Research on other infections supports the idea that even temporary illness can have lasting metabolic effects. Studies using precise insulin sensitivity testing have shown that insulin resistance increases during respiratory and gastrointestinal infections and can persist for more than three months afterward. In animal studies, this post-infection insulin resistance was temporary in lean subjects but became permanent in those that were already overweight, suggesting that pre-existing metabolic stress makes virus-triggered diabetes more likely to stick.
Evidence From Long-Term Childhood Studies
The TEDDY study, one of the largest prospective studies of childhood diabetes risk, followed thousands of genetically at-risk children from birth. It found that common respiratory infections reported by parents were associated with an increased risk of developing the autoantibodies that precede Type 1 diabetes. Gastrointestinal infections had a more complex relationship: depending on the child’s age at infection, they either increased or decreased the risk of autoimmunity. Norovirus, detected in stool samples, was specifically linked to the development of insulin-targeting autoantibodies in young children. The study also confirmed that enterovirus infection and gastroenteritis support different autoimmune pathways depending on whether the first autoantibody targets insulin (typically appearing between ages 1 and 3) or another beta cell protein called GAD65 (appearing at age 3 or older).

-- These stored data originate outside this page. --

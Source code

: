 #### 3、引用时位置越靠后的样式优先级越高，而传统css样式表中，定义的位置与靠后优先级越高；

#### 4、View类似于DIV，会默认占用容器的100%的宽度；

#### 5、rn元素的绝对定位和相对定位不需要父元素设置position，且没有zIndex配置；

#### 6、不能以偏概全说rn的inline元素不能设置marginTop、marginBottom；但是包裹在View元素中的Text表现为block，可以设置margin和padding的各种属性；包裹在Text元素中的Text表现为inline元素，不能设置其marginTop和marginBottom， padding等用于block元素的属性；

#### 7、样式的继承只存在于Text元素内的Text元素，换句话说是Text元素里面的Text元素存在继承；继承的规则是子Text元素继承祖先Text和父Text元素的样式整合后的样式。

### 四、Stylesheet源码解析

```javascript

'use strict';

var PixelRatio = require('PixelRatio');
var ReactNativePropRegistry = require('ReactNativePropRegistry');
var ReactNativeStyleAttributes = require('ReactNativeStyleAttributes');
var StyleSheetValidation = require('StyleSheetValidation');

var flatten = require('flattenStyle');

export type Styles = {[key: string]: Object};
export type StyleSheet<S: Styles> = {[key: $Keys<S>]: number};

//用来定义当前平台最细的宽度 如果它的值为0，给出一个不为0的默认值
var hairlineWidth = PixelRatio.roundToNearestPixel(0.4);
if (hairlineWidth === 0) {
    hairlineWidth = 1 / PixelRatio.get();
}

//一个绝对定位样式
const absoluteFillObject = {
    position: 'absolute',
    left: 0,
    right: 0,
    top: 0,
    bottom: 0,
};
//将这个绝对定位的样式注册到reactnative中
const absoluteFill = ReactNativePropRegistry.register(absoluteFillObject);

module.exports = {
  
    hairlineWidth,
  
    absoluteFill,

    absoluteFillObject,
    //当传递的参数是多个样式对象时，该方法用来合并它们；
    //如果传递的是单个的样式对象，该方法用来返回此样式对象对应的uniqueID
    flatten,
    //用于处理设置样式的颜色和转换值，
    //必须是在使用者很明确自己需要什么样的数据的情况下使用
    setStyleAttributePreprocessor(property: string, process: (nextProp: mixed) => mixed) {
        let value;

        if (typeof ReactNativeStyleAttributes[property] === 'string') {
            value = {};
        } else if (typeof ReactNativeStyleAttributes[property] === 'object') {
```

Vaccines as a Protective Strategy
If viruses can cause diabetes, preventing those infections should lower diabetes rates. There’s growing evidence this is true. A meta-analysis of five studies covering more than 4.4 million children in developed countries found that rotavirus vaccination was associated with a 13% lower risk of Type 1 diabetes compared to unvaccinated children. An earlier, larger meta-analysis of nearly 5.8 million children did not find a statistically significant effect, so the evidence is still being refined, but the trend is consistent.
Researchers are also developing vaccines specifically targeting the enteroviruses most strongly linked to Type 1 diabetes. A vaccine against coxsackievirus B1 has already shown the ability to prevent virus-induced diabetes in animal models. A broader vaccine covering all six coxsackievirus B types has demonstrated a strong safety profile and robust immune responses in both mice and primates. If successful in human trials, these vaccines could become the first direct prevention strategy for virus-triggered Type 1 diabetes.